* Exercise
Among the lines of data below, reproduce only those from the one with "Cluster without Isito" through the one with "<!-- == export: colour-details / end == -->", exactly as they stand, both ends included.

(Collected data)

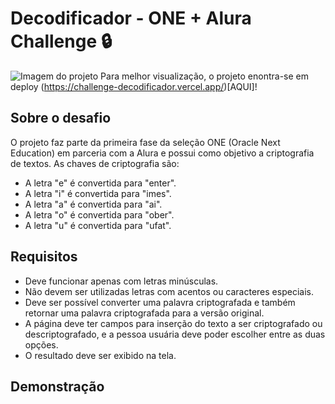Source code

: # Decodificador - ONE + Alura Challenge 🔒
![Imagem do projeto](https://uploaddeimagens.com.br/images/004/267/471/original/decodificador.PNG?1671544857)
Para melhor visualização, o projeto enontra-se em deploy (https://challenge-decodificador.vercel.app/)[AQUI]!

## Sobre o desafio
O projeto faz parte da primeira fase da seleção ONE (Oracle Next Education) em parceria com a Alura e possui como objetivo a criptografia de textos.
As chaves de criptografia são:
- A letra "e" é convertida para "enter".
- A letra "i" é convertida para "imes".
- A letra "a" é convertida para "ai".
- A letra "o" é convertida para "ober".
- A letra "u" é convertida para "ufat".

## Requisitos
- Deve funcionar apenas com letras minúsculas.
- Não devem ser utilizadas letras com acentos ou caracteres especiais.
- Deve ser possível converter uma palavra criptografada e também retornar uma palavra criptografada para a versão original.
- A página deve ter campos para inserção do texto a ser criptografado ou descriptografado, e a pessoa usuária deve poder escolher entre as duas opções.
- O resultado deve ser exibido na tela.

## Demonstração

==

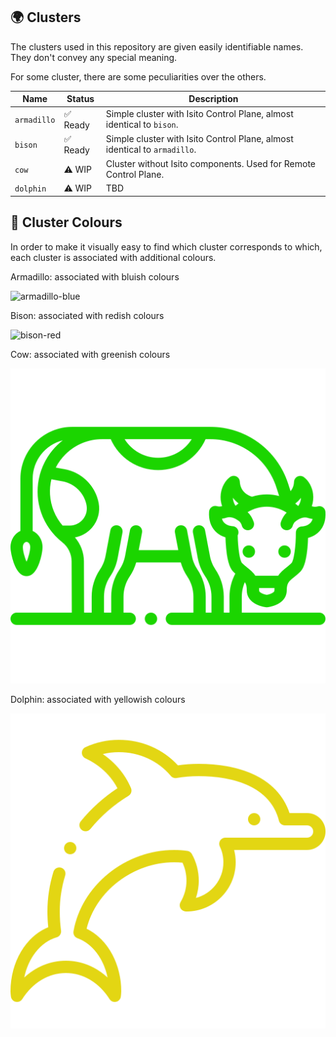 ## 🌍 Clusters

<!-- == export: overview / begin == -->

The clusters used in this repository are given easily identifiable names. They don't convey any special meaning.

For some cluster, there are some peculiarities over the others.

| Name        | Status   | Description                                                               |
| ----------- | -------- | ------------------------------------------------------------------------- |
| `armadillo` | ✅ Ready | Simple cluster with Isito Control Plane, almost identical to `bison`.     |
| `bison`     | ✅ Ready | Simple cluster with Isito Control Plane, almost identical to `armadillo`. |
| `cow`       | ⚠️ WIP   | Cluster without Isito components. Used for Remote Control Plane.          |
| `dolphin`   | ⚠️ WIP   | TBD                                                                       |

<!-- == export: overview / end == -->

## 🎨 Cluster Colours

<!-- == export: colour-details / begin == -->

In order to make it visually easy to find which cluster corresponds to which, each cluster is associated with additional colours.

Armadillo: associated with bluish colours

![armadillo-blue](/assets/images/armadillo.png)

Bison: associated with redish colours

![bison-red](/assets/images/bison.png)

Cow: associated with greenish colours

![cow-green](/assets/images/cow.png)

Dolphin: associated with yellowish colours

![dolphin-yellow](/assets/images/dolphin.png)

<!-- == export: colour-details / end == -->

* * *

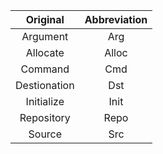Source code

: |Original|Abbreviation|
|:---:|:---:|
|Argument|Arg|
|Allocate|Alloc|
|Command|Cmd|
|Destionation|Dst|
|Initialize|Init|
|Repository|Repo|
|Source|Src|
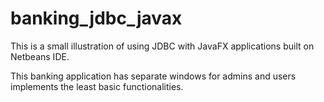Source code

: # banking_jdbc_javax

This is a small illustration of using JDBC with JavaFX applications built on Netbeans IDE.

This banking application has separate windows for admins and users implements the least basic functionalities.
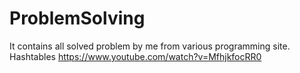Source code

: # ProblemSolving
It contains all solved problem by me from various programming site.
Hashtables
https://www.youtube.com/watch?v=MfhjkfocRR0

* Your response
| `cow`       | ⚠️ WIP   | Cluster without Isito components. Used for Remote Control Plane.          |
| `dolphin`   | ⚠️ WIP   | TBD                                                                       |

<!-- == export: overview / end == -->

## 🎨 Cluster Colours

<!-- == export: colour-details / begin == -->

In order to make it visually easy to find which cluster corresponds to which, each cluster is associated with additional colours.

Armadillo: associated with bluish colours

![armadillo-blue](/assets/images/armadillo.png)

Bison: associated with redish colours

![bison-red](/assets/images/bison.png)

Cow: associated with greenish colours

![cow-green](/assets/images/cow.png)

Dolphin: associated with yellowish colours

![dolphin-yellow](/assets/images/dolphin.png)

<!-- == export: colour-details / end == -->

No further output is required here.